START Source information

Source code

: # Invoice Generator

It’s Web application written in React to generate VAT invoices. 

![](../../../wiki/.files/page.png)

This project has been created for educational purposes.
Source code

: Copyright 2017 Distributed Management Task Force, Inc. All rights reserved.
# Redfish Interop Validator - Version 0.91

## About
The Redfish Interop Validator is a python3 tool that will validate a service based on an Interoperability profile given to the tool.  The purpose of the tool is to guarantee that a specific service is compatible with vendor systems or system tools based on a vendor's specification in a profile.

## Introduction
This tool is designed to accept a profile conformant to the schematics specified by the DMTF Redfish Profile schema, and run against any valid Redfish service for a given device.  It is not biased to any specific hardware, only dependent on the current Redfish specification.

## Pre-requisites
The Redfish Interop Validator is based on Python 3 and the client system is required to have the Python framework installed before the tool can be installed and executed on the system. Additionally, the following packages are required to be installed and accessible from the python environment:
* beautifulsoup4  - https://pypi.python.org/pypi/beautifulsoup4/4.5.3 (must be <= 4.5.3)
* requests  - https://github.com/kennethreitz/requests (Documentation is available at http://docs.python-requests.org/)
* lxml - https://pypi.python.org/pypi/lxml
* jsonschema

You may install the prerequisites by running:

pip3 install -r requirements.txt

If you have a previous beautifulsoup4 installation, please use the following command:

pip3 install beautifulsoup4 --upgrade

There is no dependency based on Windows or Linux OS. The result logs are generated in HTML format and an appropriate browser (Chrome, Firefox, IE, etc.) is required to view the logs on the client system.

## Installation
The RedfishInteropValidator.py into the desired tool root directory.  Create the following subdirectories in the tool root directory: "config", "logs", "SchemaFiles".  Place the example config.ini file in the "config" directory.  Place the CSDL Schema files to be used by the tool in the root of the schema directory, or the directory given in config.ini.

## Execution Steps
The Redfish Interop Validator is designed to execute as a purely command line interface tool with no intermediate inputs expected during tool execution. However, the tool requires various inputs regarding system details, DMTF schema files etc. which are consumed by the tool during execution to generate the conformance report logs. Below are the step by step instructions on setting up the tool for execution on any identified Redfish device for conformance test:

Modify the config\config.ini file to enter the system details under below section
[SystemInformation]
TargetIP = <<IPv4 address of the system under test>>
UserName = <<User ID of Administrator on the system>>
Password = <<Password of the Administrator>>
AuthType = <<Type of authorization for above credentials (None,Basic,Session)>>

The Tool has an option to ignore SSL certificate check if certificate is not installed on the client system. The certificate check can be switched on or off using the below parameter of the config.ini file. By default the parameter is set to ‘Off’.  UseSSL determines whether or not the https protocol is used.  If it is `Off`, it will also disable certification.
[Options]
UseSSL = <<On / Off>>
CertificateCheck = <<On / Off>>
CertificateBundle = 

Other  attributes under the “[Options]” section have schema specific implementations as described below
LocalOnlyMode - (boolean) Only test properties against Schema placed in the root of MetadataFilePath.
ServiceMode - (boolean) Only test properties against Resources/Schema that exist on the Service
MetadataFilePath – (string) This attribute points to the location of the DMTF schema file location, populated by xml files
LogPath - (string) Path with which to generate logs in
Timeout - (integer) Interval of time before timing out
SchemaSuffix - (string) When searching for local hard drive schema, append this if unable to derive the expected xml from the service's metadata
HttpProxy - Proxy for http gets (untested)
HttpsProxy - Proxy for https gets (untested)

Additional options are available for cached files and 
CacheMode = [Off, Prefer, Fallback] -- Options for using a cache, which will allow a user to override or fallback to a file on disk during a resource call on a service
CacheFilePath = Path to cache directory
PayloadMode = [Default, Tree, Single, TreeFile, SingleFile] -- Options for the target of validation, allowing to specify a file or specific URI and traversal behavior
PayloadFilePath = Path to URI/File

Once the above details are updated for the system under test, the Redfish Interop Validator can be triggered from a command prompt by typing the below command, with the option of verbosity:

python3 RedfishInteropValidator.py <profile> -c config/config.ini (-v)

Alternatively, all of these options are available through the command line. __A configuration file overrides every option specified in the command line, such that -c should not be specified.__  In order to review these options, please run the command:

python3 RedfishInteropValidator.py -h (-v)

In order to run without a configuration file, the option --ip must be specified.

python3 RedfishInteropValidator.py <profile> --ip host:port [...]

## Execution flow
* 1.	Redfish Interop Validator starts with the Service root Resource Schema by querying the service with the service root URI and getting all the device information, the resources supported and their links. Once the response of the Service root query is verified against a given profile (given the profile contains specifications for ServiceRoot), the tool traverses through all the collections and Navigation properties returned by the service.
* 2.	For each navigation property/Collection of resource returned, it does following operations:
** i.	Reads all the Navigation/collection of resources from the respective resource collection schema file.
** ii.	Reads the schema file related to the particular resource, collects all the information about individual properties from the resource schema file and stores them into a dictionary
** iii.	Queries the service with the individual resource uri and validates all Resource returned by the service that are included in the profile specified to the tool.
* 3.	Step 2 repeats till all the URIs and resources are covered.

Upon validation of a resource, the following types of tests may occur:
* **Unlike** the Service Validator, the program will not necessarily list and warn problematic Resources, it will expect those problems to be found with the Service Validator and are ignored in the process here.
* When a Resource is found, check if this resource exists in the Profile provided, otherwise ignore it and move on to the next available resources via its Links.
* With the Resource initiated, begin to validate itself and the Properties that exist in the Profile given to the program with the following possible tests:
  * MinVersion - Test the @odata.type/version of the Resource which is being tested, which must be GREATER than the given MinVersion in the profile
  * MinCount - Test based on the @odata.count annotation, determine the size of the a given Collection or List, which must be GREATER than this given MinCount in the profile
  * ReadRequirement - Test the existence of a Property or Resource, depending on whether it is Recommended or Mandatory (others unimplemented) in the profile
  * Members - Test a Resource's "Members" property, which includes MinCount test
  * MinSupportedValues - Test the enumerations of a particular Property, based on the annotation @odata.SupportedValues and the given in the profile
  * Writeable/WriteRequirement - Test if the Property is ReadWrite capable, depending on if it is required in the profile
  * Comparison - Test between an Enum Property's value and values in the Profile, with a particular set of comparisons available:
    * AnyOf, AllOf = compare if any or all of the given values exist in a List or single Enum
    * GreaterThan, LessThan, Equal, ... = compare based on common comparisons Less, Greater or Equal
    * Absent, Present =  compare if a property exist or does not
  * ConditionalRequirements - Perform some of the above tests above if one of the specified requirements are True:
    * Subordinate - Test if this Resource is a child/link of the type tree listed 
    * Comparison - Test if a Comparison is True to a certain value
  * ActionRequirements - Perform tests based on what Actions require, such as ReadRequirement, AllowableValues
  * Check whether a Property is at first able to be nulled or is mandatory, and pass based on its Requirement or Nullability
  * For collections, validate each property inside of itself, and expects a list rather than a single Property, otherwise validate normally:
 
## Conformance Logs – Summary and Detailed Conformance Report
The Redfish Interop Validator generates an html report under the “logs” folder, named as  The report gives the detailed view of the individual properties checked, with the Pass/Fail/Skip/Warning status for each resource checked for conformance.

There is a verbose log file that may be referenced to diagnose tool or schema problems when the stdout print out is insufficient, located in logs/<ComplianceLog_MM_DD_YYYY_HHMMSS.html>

END Source information

Exercise goal: Retype all of the records above, keeping them identical.

Exercise response:
Source code

: # Invoice Generator

It’s Web application written in React to generate VAT invoices. 

![](../../../wiki/.files/page.png)

This project has been created for educational purposes.
Source code

: Copyright 2017 Distributed Management Task Force, Inc. All rights reserved.
# Redfish Interop Validator - Version 0.91

## About
The Redfish Interop Validator is a python3 tool that will validate a service based on an Interoperability profile given to the tool.  The purpose of the tool is to guarantee that a specific service is compatible with vendor systems or system tools based on a vendor's specification in a profile.

## Introduction
This tool is designed to accept a profile conformant to the schematics specified by the DMTF Redfish Profile schema, and run against any valid Redfish service for a given device.  It is not biased to any specific hardware, only dependent on the current Redfish specification.

## Pre-requisites
The Redfish Interop Validator is based on Python 3 and the client system is required to have the Python framework installed before the tool can be installed and executed on the system. Additionally, the following packages are required to be installed and accessible from the python environment:
* beautifulsoup4  - https://pypi.python.org/pypi/beautifulsoup4/4.5.3 (must be <= 4.5.3)
* requests  - https://github.com/kennethreitz/requests (Documentation is available at http://docs.python-requests.org/)
* lxml - https://pypi.python.org/pypi/lxml
* jsonschema

You may install the prerequisites by running:

pip3 install -r requirements.txt

If you have a previous beautifulsoup4 installation, please use the following command:

pip3 install beautifulsoup4 --upgrade

There is no dependency based on Windows or Linux OS. The result logs are generated in HTML format and an appropriate browser (Chrome, Firefox, IE, etc.) is required to view the logs on the client system.

## Installation
The RedfishInteropValidator.py into the desired tool root directory.  Create the following subdirectories in the tool root directory: "config", "logs", "SchemaFiles".  Place the example config.ini file in the "config" directory.  Place the CSDL Schema files to be used by the tool in the root of the schema directory, or the directory given in config.ini.

## Execution Steps
The Redfish Interop Validator is designed to execute as a purely command line interface tool with no intermediate inputs expected during tool execution. However, the tool requires various inputs regarding system details, DMTF schema files etc. which are consumed by the tool during execution to generate the conformance report logs. Below are the step by step instructions on setting up the tool for execution on any identified Redfish device for conformance test:

Modify the config\config.ini file to enter the system details under below section
[SystemInformation]
TargetIP = <<IPv4 address of the system under test>>
UserName = <<User ID of Administrator on the system>>
Password = <<Password of the Administrator>>
AuthType = <<Type of authorization for above credentials (None,Basic,Session)>>

The Tool has an option to ignore SSL certificate check if certificate is not installed on the client system. The certificate check can be switched on or off using the below parameter of the config.ini file. By default the parameter is set to ‘Off’.  UseSSL determines whether or not the https protocol is used.  If it is `Off`, it will also disable certification.
[Options]
UseSSL = <<On / Off>>
CertificateCheck = <<On / Off>>
CertificateBundle = 

Other  attributes under the “[Options]” section have schema specific implementations as described below
LocalOnlyMode - (boolean) Only test properties against Schema placed in the root of MetadataFilePath.
ServiceMode - (boolean) Only test properties against Resources/Schema that exist on the Service
MetadataFilePath – (string) This attribute points to the location of the DMTF schema file location, populated by xml files
LogPath - (string) Path with which to generate logs in
Timeout - (integer) Interval of time before timing out
SchemaSuffix - (string) When searching for local hard drive schema, append this if unable to derive the expected xml from the service's metadata
HttpProxy - Proxy for http gets (untested)
HttpsProxy - Proxy for https gets (untested)

Additional options are available for cached files and 
CacheMode = [Off, Prefer, Fallback] -- Options for using a cache, which will allow a user to override or fallback to a file on disk during a resource call on a service
CacheFilePath = Path to cache directory
PayloadMode = [Default, Tree, Single, TreeFile, SingleFile] -- Options for the target of validation, allowing to specify a file or specific URI and traversal behavior
PayloadFilePath = Path to URI/File

Once the above details are updated for the system under test, the Redfish Interop Validator can be triggered from a command prompt by typing the below command, with the option of verbosity:

python3 RedfishInteropValidator.py <profile> -c config/config.ini (-v)

Alternatively, all of these options are available through the command line. __A configuration file overrides every option specified in the command line, such that -c should not be specified.__  In order to review these options, please run the command:

python3 RedfishInteropValidator.py -h (-v)

In order to run without a configuration file, the option --ip must be specified.

python3 RedfishInteropValidator.py <profile> --ip host:port [...]

## Execution flow
* 1.	Redfish Interop Validator starts with the Service root Resource Schema by querying the service with the service root URI and getting all the device information, the resources supported and their links. Once the response of the Service root query is verified against a given profile (given the profile contains specifications for ServiceRoot), the tool traverses through all the collections and Navigation properties returned by the service.
* 2.	For each navigation property/Collection of resource returned, it does following operations:
** i.	Reads all the Navigation/collection of resources from the respective resource collection schema file.
** ii.	Reads the schema file related to the particular resource, collects all the information about individual properties from the resource schema file and stores them into a dictionary
** iii.	Queries the service with the individual resource uri and validates all Resource returned by the service that are included in the profile specified to the tool.
* 3.	Step 2 repeats till all the URIs and resources are covered.

Upon validation of a resource, the following types of tests may occur:
* **Unlike** the Service Validator, the program will not necessarily list and warn problematic Resources, it will expect those problems to be found with the Service Validator and are ignored in the process here.
* When a Resource is found, check if this resource exists in the Profile provided, otherwise ignore it and move on to the next available resources via its Links.
* With the Resource initiated, begin to validate itself and the Properties that exist in the Profile given to the program with the following possible tests:
  * MinVersion - Test the @odata.type/version of the Resource which is being tested, which must be GREATER than the given MinVersion in the profile
  * MinCount - Test based on the @odata.count annotation, determine the size of the a given Collection or List, which must be GREATER than this given MinCount in the profile
  * ReadRequirement - Test the existence of a Property or Resource, depending on whether it is Recommended or Mandatory (others unimplemented) in the profile
  * Members - Test a Resource's "Members" property, which includes MinCount test
  * MinSupportedValues - Test the enumerations of a particular Property, based on the annotation @odata.SupportedValues and the given in the profile
  * Writeable/WriteRequirement - Test if the Property is ReadWrite capable, depending on if it is required in the profile
  * Comparison - Test between an Enum Property's value and values in the Profile, with a particular set of comparisons available:
    * AnyOf, AllOf = compare if any or all of the given values exist in a List or single Enum
    * GreaterThan, LessThan, Equal, ... = compare based on common comparisons Less, Greater or Equal
    * Absent, Present =  compare if a property exist or does not
  * ConditionalRequirements - Perform some of the above tests above if one of the specified requirements are True:
    * Subordinate - Test if this Resource is a child/link of the type tree listed 
    * Comparison - Test if a Comparison is True to a certain value
  * ActionRequirements - Perform tests based on what Actions require, such as ReadRequirement, AllowableValues
  * Check whether a Property is at first able to be nulled or is mandatory, and pass based on its Requirement or Nullability
  * For collections, validate each property inside of itself, and expects a list rather than a single Property, otherwise validate normally:
 
## Conformance Logs – Summary and Detailed Conformance Report
The Redfish Interop Validator generates an html report under the “logs” folder, named as  The report gives the detailed view of the individual properties checked, with the Pass/Fail/Skip/Warning status for each resource checked for conformance.

There is a verbose log file that may be referenced to diagnose tool or schema problems when the stdout print out is insufficient, located in logs/<ComplianceLog_MM_DD_YYYY_HHMMSS.html>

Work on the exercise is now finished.